When experiencing some errors, use the IAUX_Inst::FormatHRESULT method to see their description and include it in your post along with the error code.
Post Reply
SMan
User
Posts: 23
Joined: Tue May 15, 2018 10:18 am

Issue with text selection and text blocks

Post by SMan »

Hello all,

in the software that our company makes, PDF-XChange Editor SDK is used to display PDF files, generally to everyone's satisfaction.

Recently, customer feedback has made us aware of an issue that we have displaying certain auto-generated documents with the Editor SDK (also reproducible with the standalone Editor). These PDF documents result from scans processed by OCR software. A sample document (showing no customer data but that of our own company) is attached.

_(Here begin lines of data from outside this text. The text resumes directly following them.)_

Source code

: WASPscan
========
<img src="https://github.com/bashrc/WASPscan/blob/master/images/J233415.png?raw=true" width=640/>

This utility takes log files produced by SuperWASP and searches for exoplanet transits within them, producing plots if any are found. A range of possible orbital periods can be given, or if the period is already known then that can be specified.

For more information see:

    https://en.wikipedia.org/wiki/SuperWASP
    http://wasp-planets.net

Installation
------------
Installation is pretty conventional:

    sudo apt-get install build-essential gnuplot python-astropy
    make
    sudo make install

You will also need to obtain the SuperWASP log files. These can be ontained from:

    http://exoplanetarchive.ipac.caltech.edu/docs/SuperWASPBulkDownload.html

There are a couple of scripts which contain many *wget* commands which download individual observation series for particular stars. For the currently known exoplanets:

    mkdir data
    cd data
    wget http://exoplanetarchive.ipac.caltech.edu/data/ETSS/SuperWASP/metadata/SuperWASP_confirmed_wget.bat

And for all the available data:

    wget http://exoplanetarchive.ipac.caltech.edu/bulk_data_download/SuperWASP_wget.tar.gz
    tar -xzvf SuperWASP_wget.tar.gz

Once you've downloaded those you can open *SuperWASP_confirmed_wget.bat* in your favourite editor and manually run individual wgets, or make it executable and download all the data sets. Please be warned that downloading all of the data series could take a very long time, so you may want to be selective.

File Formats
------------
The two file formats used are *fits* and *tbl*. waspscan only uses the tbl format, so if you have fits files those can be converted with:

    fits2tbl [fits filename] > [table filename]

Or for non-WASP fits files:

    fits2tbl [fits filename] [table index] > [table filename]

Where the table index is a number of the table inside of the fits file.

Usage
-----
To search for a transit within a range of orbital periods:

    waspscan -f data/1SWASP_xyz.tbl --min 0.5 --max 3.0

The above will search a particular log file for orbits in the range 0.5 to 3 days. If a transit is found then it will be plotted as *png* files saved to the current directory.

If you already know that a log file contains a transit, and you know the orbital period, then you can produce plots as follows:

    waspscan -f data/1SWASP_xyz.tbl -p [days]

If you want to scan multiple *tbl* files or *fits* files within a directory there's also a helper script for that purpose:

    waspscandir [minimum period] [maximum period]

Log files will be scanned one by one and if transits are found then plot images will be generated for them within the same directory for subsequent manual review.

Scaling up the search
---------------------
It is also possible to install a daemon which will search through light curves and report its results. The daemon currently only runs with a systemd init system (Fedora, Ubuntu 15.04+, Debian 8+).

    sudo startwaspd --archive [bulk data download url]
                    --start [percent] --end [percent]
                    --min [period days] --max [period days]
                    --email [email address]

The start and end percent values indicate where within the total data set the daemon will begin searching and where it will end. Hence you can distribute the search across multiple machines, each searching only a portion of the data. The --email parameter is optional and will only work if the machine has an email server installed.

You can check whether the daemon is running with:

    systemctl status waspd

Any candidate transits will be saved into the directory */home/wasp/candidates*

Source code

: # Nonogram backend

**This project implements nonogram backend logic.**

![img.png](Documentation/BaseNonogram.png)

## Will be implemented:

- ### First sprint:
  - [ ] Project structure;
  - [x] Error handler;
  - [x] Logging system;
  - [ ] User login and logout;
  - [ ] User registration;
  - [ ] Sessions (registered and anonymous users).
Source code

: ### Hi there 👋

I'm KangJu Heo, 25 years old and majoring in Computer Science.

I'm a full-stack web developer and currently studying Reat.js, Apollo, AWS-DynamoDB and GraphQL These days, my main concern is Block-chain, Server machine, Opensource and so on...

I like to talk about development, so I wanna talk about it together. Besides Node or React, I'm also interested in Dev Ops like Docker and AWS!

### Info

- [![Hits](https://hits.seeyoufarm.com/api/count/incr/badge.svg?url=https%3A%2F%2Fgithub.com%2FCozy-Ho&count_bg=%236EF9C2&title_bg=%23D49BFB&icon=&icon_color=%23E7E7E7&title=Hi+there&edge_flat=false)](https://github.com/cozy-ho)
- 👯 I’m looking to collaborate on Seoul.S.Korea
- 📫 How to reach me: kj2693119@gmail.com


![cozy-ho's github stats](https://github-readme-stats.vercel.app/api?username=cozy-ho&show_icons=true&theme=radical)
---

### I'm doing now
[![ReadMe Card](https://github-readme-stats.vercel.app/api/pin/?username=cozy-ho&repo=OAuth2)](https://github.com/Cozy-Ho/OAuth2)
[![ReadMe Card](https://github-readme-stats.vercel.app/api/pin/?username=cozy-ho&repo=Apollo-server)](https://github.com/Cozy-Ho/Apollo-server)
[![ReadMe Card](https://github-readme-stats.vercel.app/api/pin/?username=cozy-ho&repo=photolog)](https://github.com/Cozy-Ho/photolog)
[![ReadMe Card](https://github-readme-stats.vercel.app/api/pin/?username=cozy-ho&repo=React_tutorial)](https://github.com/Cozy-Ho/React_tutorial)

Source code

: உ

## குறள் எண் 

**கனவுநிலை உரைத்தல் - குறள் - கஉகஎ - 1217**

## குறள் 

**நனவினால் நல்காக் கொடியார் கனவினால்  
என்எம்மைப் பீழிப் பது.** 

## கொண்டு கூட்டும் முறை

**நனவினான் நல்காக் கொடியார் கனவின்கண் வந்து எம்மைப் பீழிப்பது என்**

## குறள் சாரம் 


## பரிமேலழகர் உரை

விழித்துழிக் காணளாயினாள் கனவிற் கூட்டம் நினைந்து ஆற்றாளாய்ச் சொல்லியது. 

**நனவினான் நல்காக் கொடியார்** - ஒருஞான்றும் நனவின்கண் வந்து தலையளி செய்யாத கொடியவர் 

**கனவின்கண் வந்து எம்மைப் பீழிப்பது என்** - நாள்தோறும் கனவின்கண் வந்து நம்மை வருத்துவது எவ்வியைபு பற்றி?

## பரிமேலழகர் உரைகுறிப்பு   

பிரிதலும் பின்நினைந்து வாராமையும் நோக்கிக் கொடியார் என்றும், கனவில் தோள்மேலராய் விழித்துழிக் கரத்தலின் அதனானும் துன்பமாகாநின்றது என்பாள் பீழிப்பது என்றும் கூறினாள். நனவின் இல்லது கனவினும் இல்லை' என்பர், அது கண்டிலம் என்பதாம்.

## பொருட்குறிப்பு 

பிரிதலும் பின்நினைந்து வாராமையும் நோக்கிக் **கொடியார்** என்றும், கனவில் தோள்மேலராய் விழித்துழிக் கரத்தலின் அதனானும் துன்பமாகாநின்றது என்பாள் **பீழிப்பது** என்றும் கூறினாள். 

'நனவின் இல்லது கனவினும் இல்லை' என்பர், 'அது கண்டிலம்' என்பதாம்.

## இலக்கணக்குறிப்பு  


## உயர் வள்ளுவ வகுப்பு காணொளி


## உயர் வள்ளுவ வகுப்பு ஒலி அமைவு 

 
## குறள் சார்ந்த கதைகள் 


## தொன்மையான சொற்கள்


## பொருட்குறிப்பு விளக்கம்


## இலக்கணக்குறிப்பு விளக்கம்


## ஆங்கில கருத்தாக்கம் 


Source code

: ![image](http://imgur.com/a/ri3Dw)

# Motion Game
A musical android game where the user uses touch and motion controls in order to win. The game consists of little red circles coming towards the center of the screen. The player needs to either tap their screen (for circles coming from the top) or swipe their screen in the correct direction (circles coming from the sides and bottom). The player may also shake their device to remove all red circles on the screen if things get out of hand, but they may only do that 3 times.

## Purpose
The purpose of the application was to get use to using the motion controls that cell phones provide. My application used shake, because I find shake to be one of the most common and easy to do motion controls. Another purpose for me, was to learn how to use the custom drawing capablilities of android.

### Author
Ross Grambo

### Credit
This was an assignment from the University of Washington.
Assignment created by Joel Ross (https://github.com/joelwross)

In these documents, the OCR software has turned some table borders (vertical ones, in particular) into very high text blocks. Because of that, attempting to manually select the text of certain lines with the text selection tool results in highlighted areas much higher than the actual text, and in certain cases then you can't avoid selecting other, unwanted text along with it, or you are prevented from selecting the text you actually want because it is "hidden" "behind" another text block. Other PDF display software (Adobe, Chrome, Firefox...) we tested doesn't show this behavior.

In the example file: Try selecting the line containing the word "Gesamtbetrag". Then try just selecting the total "1703,05 €".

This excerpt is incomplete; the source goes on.